**RECORD SET:**
★ ★ ★ ★ ★

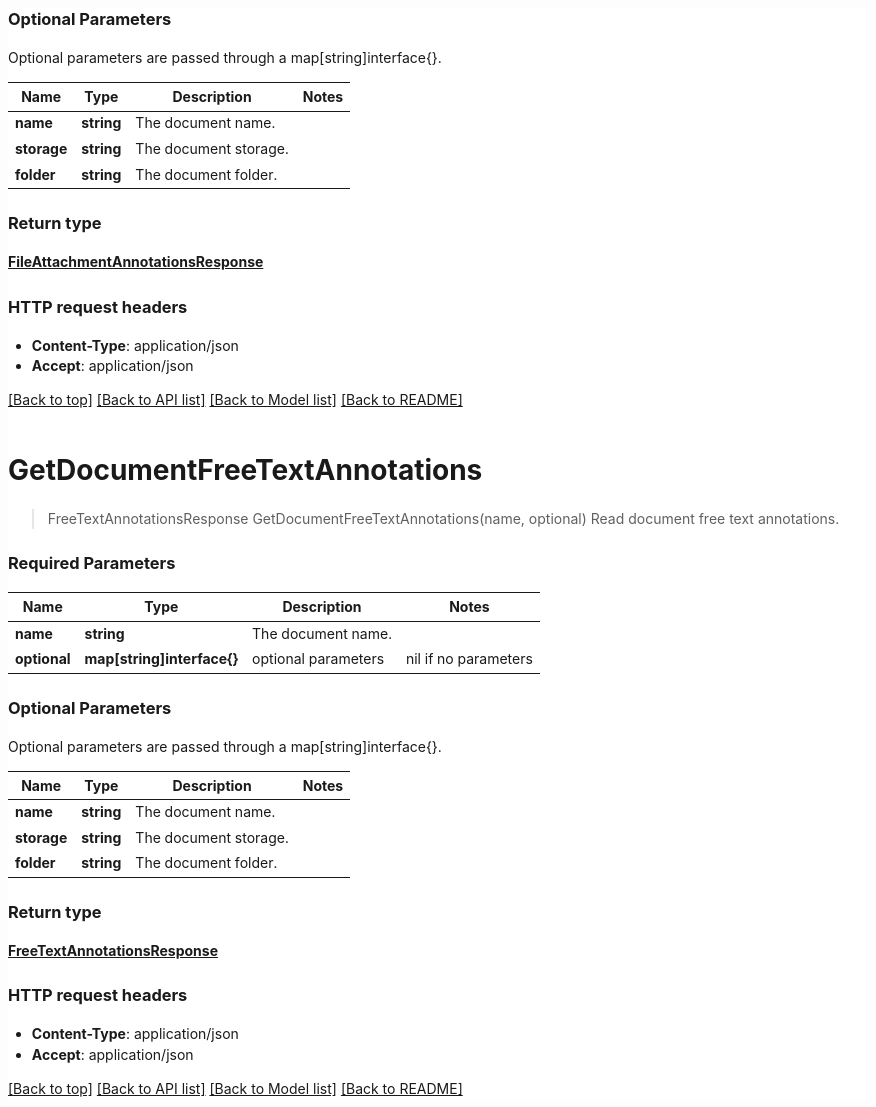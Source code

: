 ### Optional Parameters
Optional parameters are passed through a map[string]interface{}.

Name | Type | Description  | Notes
------------- | ------------- | ------------- | -------------
 **name** | **string**| The document name. | 
 **storage** | **string**| The document storage. | 
 **folder** | **string**| The document folder. | 

### Return type

[**FileAttachmentAnnotationsResponse**](FileAttachmentAnnotationsResponse.md)

### HTTP request headers

 - **Content-Type**: application/json
 - **Accept**: application/json

[[Back to top]](#) [[Back to API list]](../README.md#documentation-for-api-endpoints) [[Back to Model list]](../README.md#documentation-for-models) [[Back to README]](../README.md)

# **GetDocumentFreeTextAnnotations**
> FreeTextAnnotationsResponse GetDocumentFreeTextAnnotations(name, optional)
Read document free text annotations.

### Required Parameters

Name | Type | Description  | Notes
------------- | ------------- | ------------- | -------------
 **name** | **string**| The document name. | 
 **optional** | **map[string]interface{}** | optional parameters | nil if no parameters

### Optional Parameters
Optional parameters are passed through a map[string]interface{}.

Name | Type | Description  | Notes
------------- | ------------- | ------------- | -------------
 **name** | **string**| The document name. | 
 **storage** | **string**| The document storage. | 
 **folder** | **string**| The document folder. | 

### Return type

[**FreeTextAnnotationsResponse**](FreeTextAnnotationsResponse.md)

### HTTP request headers

 - **Content-Type**: application/json
 - **Accept**: application/json

[[Back to top]](#) [[Back to API list]](../README.md#documentation-for-api-endpoints) [[Back to Model list]](../README.md#documentation-for-models) [[Back to README]](../README.md)
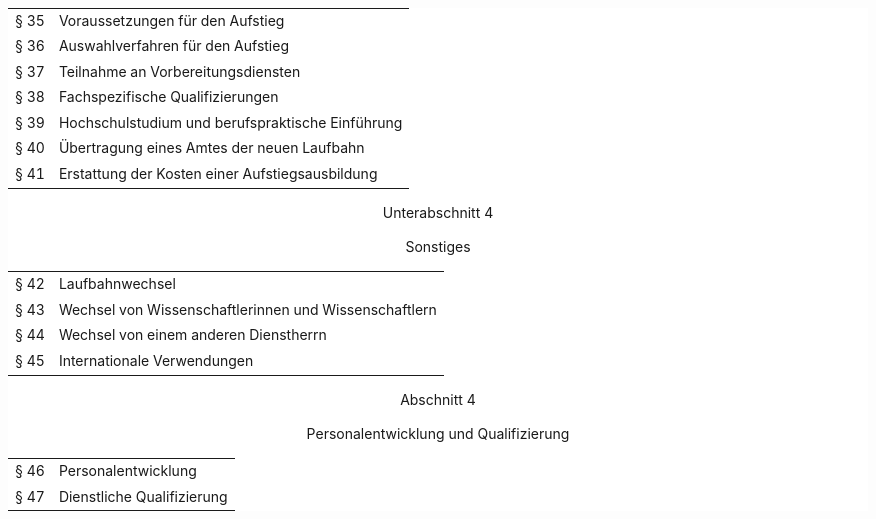 
</div>

|      |                                                  |
| :--- | :----------------------------------------------- |
| § 35 | Voraussetzungen für den Aufstieg                 |
| § 36 | Auswahlverfahren für den Aufstieg                |
| § 37 | Teilnahme an Vorbereitungsdiensten               |
| § 38 | Fachspezifische Qualifizierungen                 |
| § 39 | Hochschulstudium und berufspraktische Einführung |
| § 40 | Übertragung eines Amtes der neuen Laufbahn       |
| § 41 | Erstattung der Kosten einer Aufstiegsausbildung  |

<div class="S2" style="text-align:center;">

  
Unterabschnitt 4

</div>

<div class="S2" style="text-align:center;">

  
Sonstiges  
  

</div>

|      |                                                       |
| :--- | :---------------------------------------------------- |
| § 42 | Laufbahnwechsel                                       |
| § 43 | Wechsel von Wissenschaftlerinnen und Wissenschaftlern |
| § 44 | Wechsel von einem anderen Dienstherrn                 |
| § 45 | Internationale Verwendungen                           |

<div class="S0" style="text-align:center;">

  
Abschnitt 4

</div>

<div class="S0" style="text-align:center;">

  
Personalentwicklung und Qualifizierung  
  

</div>

|      |                            |
| :--- | :------------------------- |
| § 46 | Personalentwicklung        |
| § 47 | Dienstliche Qualifizierung |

★ ★ ★ ★ ★

Pictures stay out; reproduce every line of the records exactly.

**WORKED SOLUTION:**
Source code

: ### Optional Parameters
Optional parameters are passed through a map[string]interface{}.

Name | Type | Description  | Notes
------------- | ------------- | ------------- | -------------
 **name** | **string**| The document name. | 
 **storage** | **string**| The document storage. | 
 **folder** | **string**| The document folder. | 

### Return type

[**FileAttachmentAnnotationsResponse**](FileAttachmentAnnotationsResponse.md)

### HTTP request headers

 - **Content-Type**: application/json
 - **Accept**: application/json

[[Back to top]](#) [[Back to API list]](../README.md#documentation-for-api-endpoints) [[Back to Model list]](../README.md#documentation-for-models) [[Back to README]](../README.md)

# **GetDocumentFreeTextAnnotations**
> FreeTextAnnotationsResponse GetDocumentFreeTextAnnotations(name, optional)
Read document free text annotations.

### Required Parameters

Name | Type | Description  | Notes
------------- | ------------- | ------------- | -------------
 **name** | **string**| The document name. | 
 **optional** | **map[string]interface{}** | optional parameters | nil if no parameters

### Optional Parameters
Optional parameters are passed through a map[string]interface{}.

Name | Type | Description  | Notes
------------- | ------------- | ------------- | -------------
 **name** | **string**| The document name. | 
 **storage** | **string**| The document storage. | 
 **folder** | **string**| The document folder. | 

### Return type

[**FreeTextAnnotationsResponse**](FreeTextAnnotationsResponse.md)

### HTTP request headers

 - **Content-Type**: application/json
 - **Accept**: application/json

[[Back to top]](#) [[Back to API list]](../README.md#documentation-for-api-endpoints) [[Back to Model list]](../README.md#documentation-for-models) [[Back to README]](../README.md)
</div>

|      |                                                  |
| :--- | :----------------------------------------------- |
| § 35 | Voraussetzungen für den Aufstieg                 |
| § 36 | Auswahlverfahren für den Aufstieg                |
| § 37 | Teilnahme an Vorbereitungsdiensten               |
| § 38 | Fachspezifische Qualifizierungen                 |
| § 39 | Hochschulstudium und berufspraktische Einführung |
| § 40 | Übertragung eines Amtes der neuen Laufbahn       |
| § 41 | Erstattung der Kosten einer Aufstiegsausbildung  |

<div class="S2" style="text-align:center;">

  
Unterabschnitt 4

</div>

<div class="S2" style="text-align:center;">

  
Sonstiges  
  

</div>

|      |                                                       |
| :--- | :---------------------------------------------------- |
| § 42 | Laufbahnwechsel                                       |
| § 43 | Wechsel von Wissenschaftlerinnen und Wissenschaftlern |
| § 44 | Wechsel von einem anderen Dienstherrn                 |
| § 45 | Internationale Verwendungen                           |

<div class="S0" style="text-align:center;">

  
Abschnitt 4

</div>

<div class="S0" style="text-align:center;">

  
Personalentwicklung und Qualifizierung  
  

</div>

|      |                            |
| :--- | :------------------------- |
| § 46 | Personalentwicklung        |
| § 47 | Dienstliche Qualifizierung |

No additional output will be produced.